Durante la signoria di Borso, Boiardo fu soprattutto a Modena, a Reggio Emilia e a Scandiano, seguendo l’amministrazione del suo feudo, inframezzato da commissioni per conto di Borso a Roma e a Napoli: in queste occasioni incontrò il Papa, il re Ferrante ed Eleonora D’Aragona.
Dopo diverse liti in famiglia nate dall’amministrazione dei possedimenti terrieri, dall’80 all’83 fu governatore di Modena, così insieme agli Estensi dovette fronteggiare la delicata questione della guerra con Venezia (1482-84), parzialmente risoltasi grazie all’intervento delle truppe di Napoli inviate da Alfonso di Calabria: fu convocato nella stessa Venezia per la pace nel 1485.
A questo periodo risale la composizione delle Pastorali: dieci ecloghe di stampo virgiliano, anche se in lingua volgare, che si mostrano tuttavia ricche di riferimenti alla contemporaneità, soprattutto in merito alla denuncia dei pericoli procurati dalle guerre allora in corso (il genere, non a caso, era molto in voga presso le corti dell’epoca).
Nel 1487 Boiardo fu nominato capitano di Reggio, mantenendo con onore tale carica fino alla fine della propria esistenza, quando morì per i ripetuti attacchi di gotta il 19 dicembre 1494, dopo che Carlo VIII ebbe attraversato la Val Padana.

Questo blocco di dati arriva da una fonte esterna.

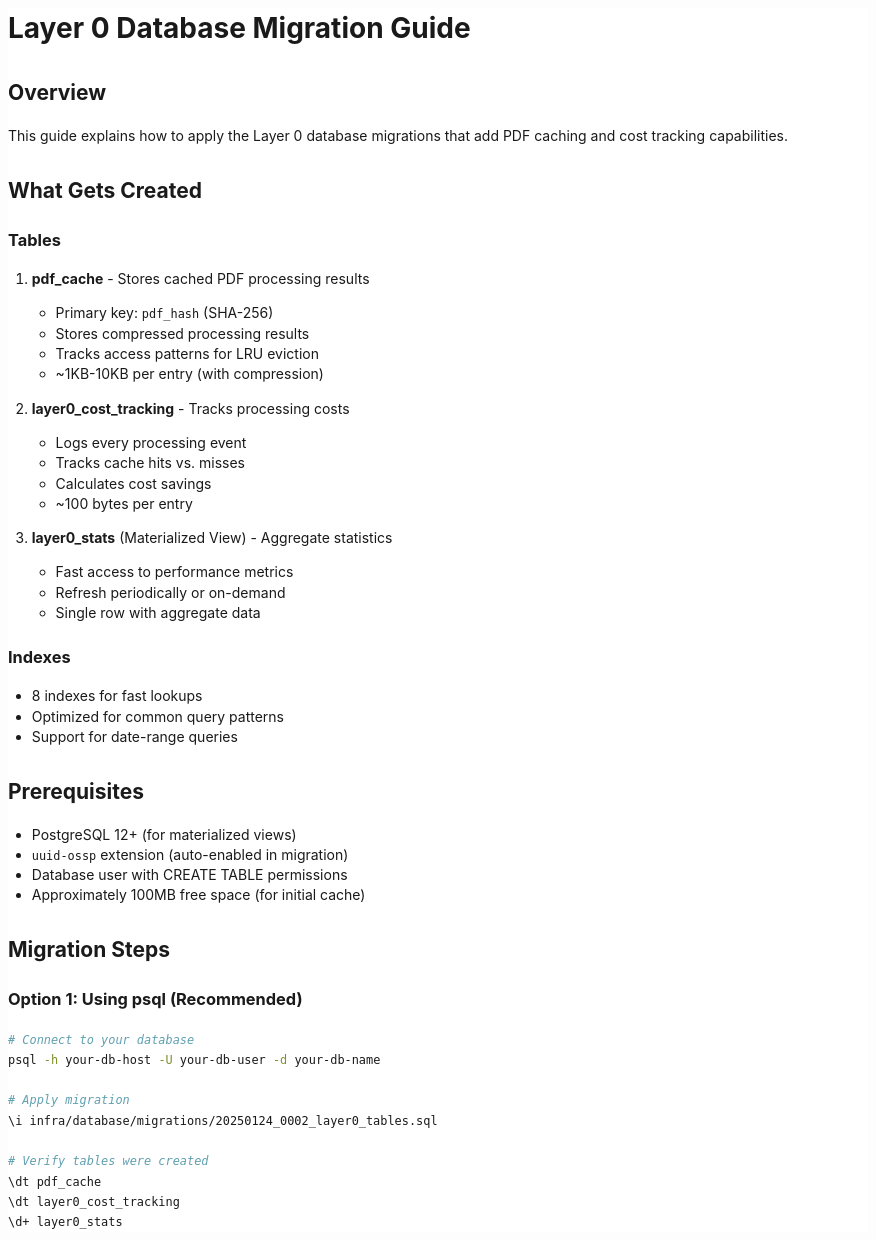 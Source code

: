 # Layer 0 Database Migration Guide

## Overview

This guide explains how to apply the Layer 0 database migrations that add PDF caching and cost tracking capabilities.

## What Gets Created

### Tables

1. **pdf_cache** - Stores cached PDF processing results
   - Primary key: `pdf_hash` (SHA-256)
   - Stores compressed processing results
   - Tracks access patterns for LRU eviction
   - ~1KB-10KB per entry (with compression)

2. **layer0_cost_tracking** - Tracks processing costs
   - Logs every processing event
   - Tracks cache hits vs. misses
   - Calculates cost savings
   - ~100 bytes per entry

3. **layer0_stats** (Materialized View) - Aggregate statistics
   - Fast access to performance metrics
   - Refresh periodically or on-demand
   - Single row with aggregate data

### Indexes

- 8 indexes for fast lookups
- Optimized for common query patterns
- Support for date-range queries

## Prerequisites

- PostgreSQL 12+ (for materialized views)
- `uuid-ossp` extension (auto-enabled in migration)
- Database user with CREATE TABLE permissions
- Approximately 100MB free space (for initial cache)

## Migration Steps

### Option 1: Using psql (Recommended)

```bash
# Connect to your database
psql -h your-db-host -U your-db-user -d your-db-name

# Apply migration
\i infra/database/migrations/20250124_0002_layer0_tables.sql

# Verify tables were created
\dt pdf_cache
\dt layer0_cost_tracking
\d+ layer0_stats
```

Era il periodo dell’Innamorato e del Timone, che ripercorreva la linea del dramma cortigiano sulla falsariga di un testo omonimo di Luciano. In questo testo Boiardo mostrò come trasformare un dialogo classico in una profonda denuncia dell’ingratitudine e dell’ambiguità scaturite dalla sete di ricchezze, caso tipico della vita a corte; tra le righe è stato letto anche un leggero elogio della liberalità, che ovviamente va preso con le pinze, ma che alcuni hanno preferito vedere come una sorta di “ribellione” alla condizione di vassallaggio intellettuale alla quale si era volontariamente sottoposto.